High inflation is a problem he acknowledges and one not easily solved.
“My personal view is that it’s going to be a very difficult period in the near future with rising inflation.”
Shane Brealey
Engineer and businessman Shane Brealey, aged 60, is on a mission. Earlier this year he spent eight weeks touring European build-to-rent projects to inform the system he’s devising. He hopes that one day the world will beat a path to our shores “to ask questions about the model we’ve developed in little old New Zealand”.
Brealey’s plan for build-to-rent housing, cooked up with his wife Anna and not-for-profit pension-funds honcho Sam Stubbs of Simplicity, falls somewhere between the flash Canary Wharf apartments he toured in London and the uninspiring state-funded German projects he saw.
Shane and Anna Brealey are now halfway through a transition from running their private building business, NZ Living, to running Simplicity Living, a real estate developer and builder specialising in a start-to-finish approach - from land development to property management - all owned by Simplicity and funded by its KiwiSaver members.
Simplicity is buying, at book value, NZ Living’s remaining build projects, which will be complete next year. The rest of the company will roll into Simplicity Living as a gift. The Brealeys will come too; they’ve agreed to run Simplicity Living for the next five to 10 years pro bono.
“Life has been good to us,” Brealey says from his home on Waiheke Island. “We have enough to do everything we want to do for the rest of our lives … we’re lucky enough to be able to just help.”
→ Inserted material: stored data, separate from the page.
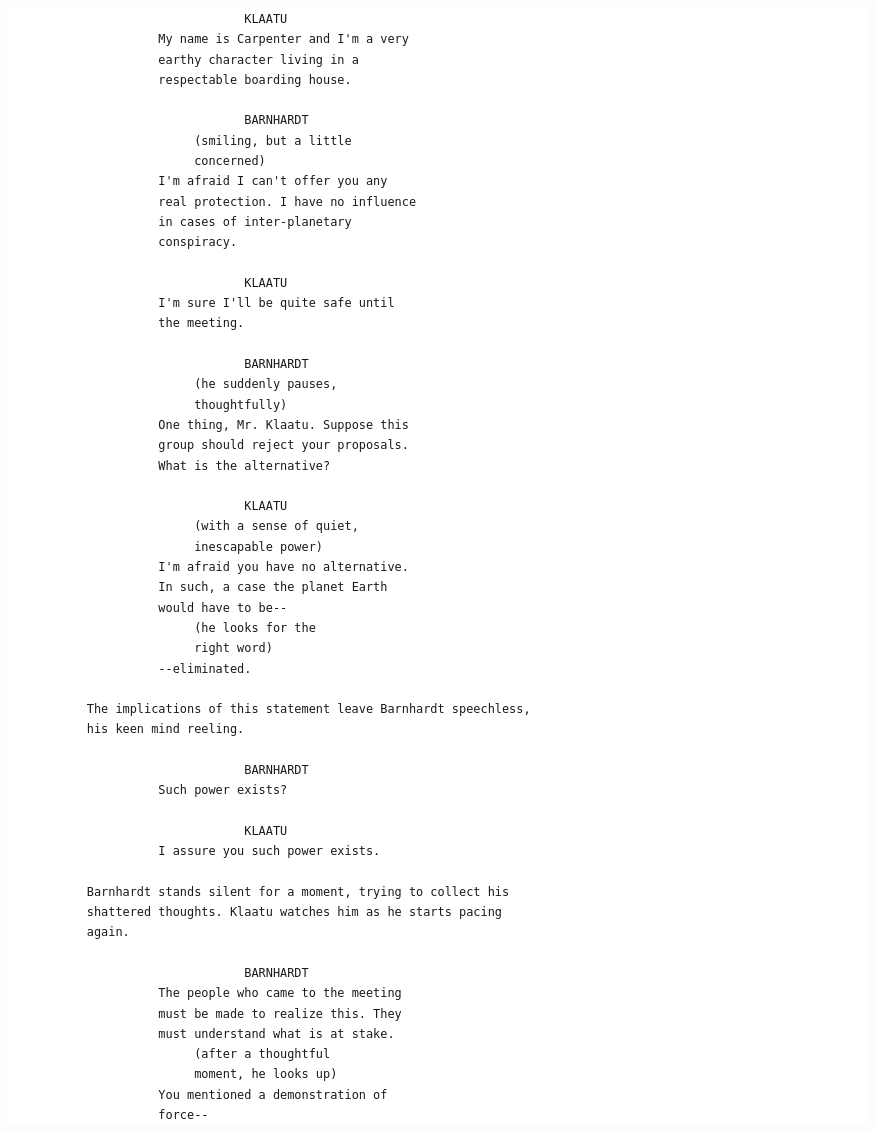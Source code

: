                                      KLAATU
                         My name is Carpenter and I'm a very 
                         earthy character living in a 
                         respectable boarding house.

                                     BARNHARDT
                              (smiling, but a little 
                              concerned)
                         I'm afraid I can't offer you any 
                         real protection. I have no influence 
                         in cases of inter-planetary 
                         conspiracy.

                                     KLAATU
                         I'm sure I'll be quite safe until 
                         the meeting.

                                     BARNHARDT
                              (he suddenly pauses, 
                              thoughtfully)
                         One thing, Mr. Klaatu. Suppose this 
                         group should reject your proposals. 
                         What is the alternative?

                                     KLAATU
                              (with a sense of quiet, 
                              inescapable power)
                         I'm afraid you have no alternative. 
                         In such, a case the planet Earth 
                         would have to be--
                              (he looks for the 
                              right word)
                         --eliminated.

               The implications of this statement leave Barnhardt speechless, 
               his keen mind reeling.

                                     BARNHARDT
                         Such power exists?

                                     KLAATU
                         I assure you such power exists.

               Barnhardt stands silent for a moment, trying to collect his 
               shattered thoughts. Klaatu watches him as he starts pacing 
               again.

                                     BARNHARDT
                         The people who came to the meeting 
                         must be made to realize this. They 
                         must understand what is at stake.
                              (after a thoughtful 
                              moment, he looks up)
                         You mentioned a demonstration of 
                         force--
Brealey aims to strip some 20 per cent of the cost of developing land and building through a focus on cutting unnecessary costs and by using direct financing, and avoiding developers’ and builders’ margins.
It’s a business plan that’ll plough profits back to its pension fund owners, and will aim, once the development phase yields homes, to prioritise high occupancy and long tenure over high rent.
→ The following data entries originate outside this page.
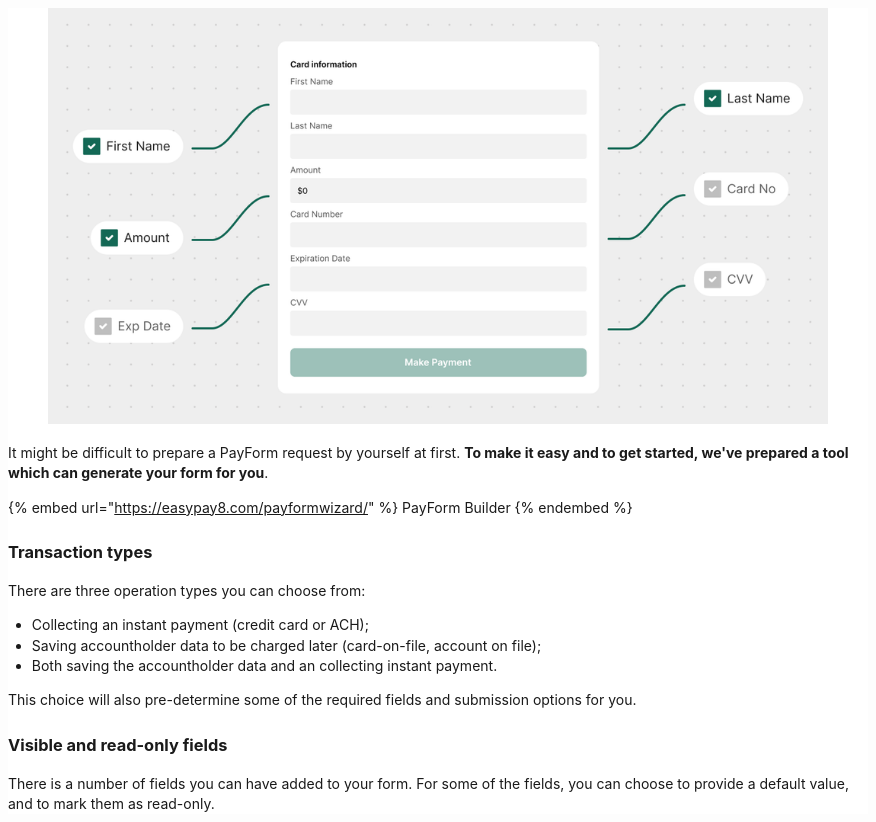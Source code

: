 <figure><img src="../../../.gitbook/assets/PayForm builder.png" alt=""><figcaption></figcaption></figure>

It might be difficult to prepare a PayForm request by yourself at first. **To make it easy and to get started, we've prepared a tool which can generate your form for you**.

{% embed url="https://easypay8.com/payformwizard/" %}
PayForm Builder
{% endembed %}

### Transaction types

There are three operation types you can choose from:

* Collecting an instant payment (credit card or ACH);
* Saving accountholder data to be charged later (card-on-file, account on file);
* Both saving the accountholder data and an collecting instant payment.

This choice will also pre-determine some of the required fields and submission options for you.



### Visible and read-only fields

There is a number of fields you can have added to your form. For some of the fields, you can choose to provide a default value, and to mark them as read-only.
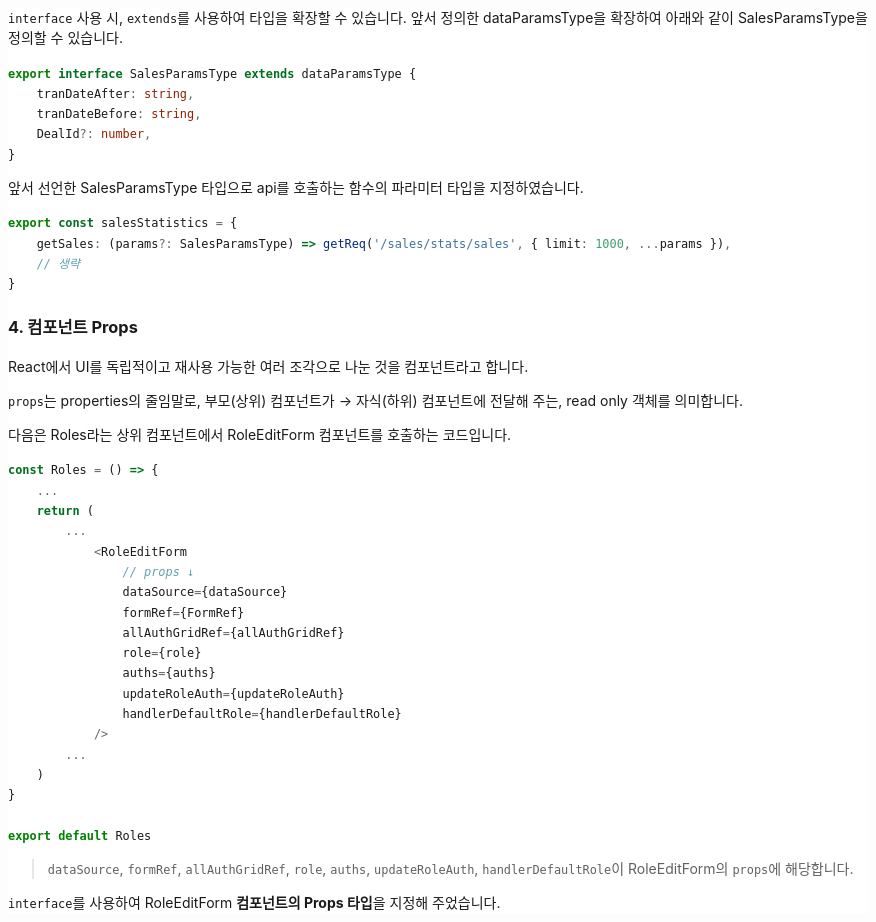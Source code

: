`interface` 사용 시, `extends`를 사용하여 타입을 확장할 수 있습니다. 앞서 정의한 dataParamsType을 확장하여 아래와 같이 SalesParamsType을 정의할 수 있습니다.

```typescript
export interface SalesParamsType extends dataParamsType {
	tranDateAfter: string,
	tranDateBefore: string,
	DealId?: number,
}
```

앞서 선언한 SalesParamsType 타입으로 api를 호출하는 함수의 파라미터 타입을 지정하였습니다.

```typescript
export const salesStatistics = {
	getSales: (params?: SalesParamsType) => getReq('/sales/stats/sales', { limit: 1000, ...params }),
	// 생략
}
```


### 4. 컴포넌트 Props

React에서 UI를 독립적이고 재사용 가능한 여러 조각으로 나눈 것을 컴포넌트라고 합니다.

`props`는 properties의 줄임말로, 부모(상위) 컴포넌트가 → 자식(하위) 컴포넌트에 전달해 주는, read only 객체를 의미합니다.

다음은 Roles라는 상위 컴포넌트에서 RoleEditForm 컴포넌트를 호출하는 코드입니다. 

```typescript
const Roles = () => {
	...
	return (
		...
			<RoleEditForm
				// props ↓
				dataSource={dataSource}
				formRef={FormRef}
				allAuthGridRef={allAuthGridRef}
				role={role}
				auths={auths}
				updateRoleAuth={updateRoleAuth}
				handlerDefaultRole={handlerDefaultRole}
			/>
		...
	)
}

export default Roles
```

> `dataSource`, `formRef`, `allAuthGridRef`, `role`, `auths`, `updateRoleAuth`, `handlerDefaultRole`이 RoleEditForm의 `props`에 해당합니다.


`interface`를 사용하여 RoleEditForm **컴포넌트의 Props 타입**을 지정해 주었습니다.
Stubbs and the Brealeys reckon they can build 10,000 new homes for long-term rental in the next decade, something New Zealand’s tight, expensive and often insecure market is in dire need of.
Theresa Gattung
Twenty years after becoming the first female chief executive of a major New Zealand public company, Theresa Gattung has turned her attention to philanthropy.
She and her sister Angela recently launched a multimillion-dollar charitable foundation to work in key areas of need, putting an official stamp on work they have been doing for years.
Gattung, who led Telecom from 1999 to 2007, won’t put an exact figure on what the Gattung Foundation will give away, other than to say it will be in the “tens of millions of dollars”.
The foundation is concentrating on key areas – supporting education and learning opportunities for young women, supporting families in need, relieving poverty through grassroots support, lifting women out of situations of inequality, hardship or violence, and improving the care and protection of animals.
In particular, they want to help address an imbalance of educational and professional opportunities for young Māori and Pasifika women, and are already supporting established charities working in that area.
They want to make sure that if young Māori and Pasifika women want to study for a university degree, lack of money is not standing in the way.
In a recent Herald interview Gattung talked about a “lost group of girls” - disengaged teenagers in low-ranking socio-economic areas who have dropped out of school, many getting jobs to help support their families after hardships brought on by Covid-19 and lockdowns.
She believes that what happens in childhood and adolescence has a huge influence on the rest of people’s lives. If a career and work trajectory is derailed, the chances of a prosperous future are also derailed.
“Young women, they need to envisage a different future for themselves than just continuing to pack shelves at the supermarket.”
She wants to put good female role models in front of these women.
The new foundation is already supporting nearly 40 initiatives, and there will be more to come.